5) For an illustration we can take an example. If a Purchaser purchases a flat for Rs.10 lakhs and shows Rs.10 lakhs as amount as consideration in his document, but because the market value as per ready reckoner is Rs.12 lakhs, then to get his document registered he, for the purpose of stamp duty values property at Rs.12 lakhs and not Rs.10 lakhs and pays the stamp duty accordingly. In a such a case it will be open for ITO to content that the difference between two namely Rs.2 lakhs is concealing income in the case of both i.e. the Purchaser as well as the Vendor and may ultimately assess both of them accordingly and one will become liable to pay income tax and penalty on said sum of Rs.2 lakhs. Each one of them, the Vendor and the Purchaser will be liable to pay Income Tax and penalty for the said sum of Rs.2 lakhs. This can affect practically majority of the Vendors and Purchasers as the market value as per the ready reckoner seems to be much more higher in majority of the cases than actual price or consideration for buying or selling property, flats, shops and offices in Mumbai.

3 Comments

  1. Thanks a lot to tell me about stamps paper.

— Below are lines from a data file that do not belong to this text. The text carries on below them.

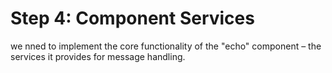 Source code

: # Step 4: Component Services


we nned to implement the core functionality of the "echo" component – the services it provides for message handling. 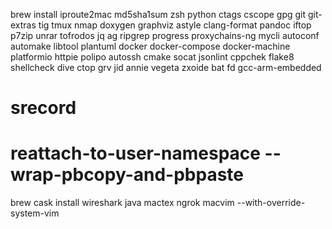 brew install
iproute2mac md5sha1sum zsh python ctags cscope gpg git git-extras tig tmux nmap doxygen graphviz astyle clang-format pandoc iftop p7zip unrar tofrodos jq ag ripgrep progress proxychains-ng mycli autoconf automake libtool plantuml docker docker-compose docker-machine platformio httpie polipo autossh cmake socat jsonlint cppchek flake8 shellcheck dive ctop grv jid annie vegeta zxoide bat fd gcc-arm-embedded

# srecord
# reattach-to-user-namespace --wrap-pbcopy-and-pbpaste
brew cask install
wireshark java mactex ngrok macvim --with-override-system-vim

  2. It is really need to know about stamp duty when you are going to buy or sell land.

  3. satyanand

    I have purchased a plot in auction from a Nationalised Bank. i was purchased the plot on Considaration for Rs.15,49,000/-as per this i have to pay Stamp duty for Rs. 1,16,175/- and the Market Value is 17,50,000/- for this i have to pay Stamp duty for Rs.1,40,000/- and as per Agreement the Stamp duty is paid on Rs.40,00,000/- for Rs.4,00,000/-how much shold i pay stamp duty for above said three Values for Registration of Sale deed?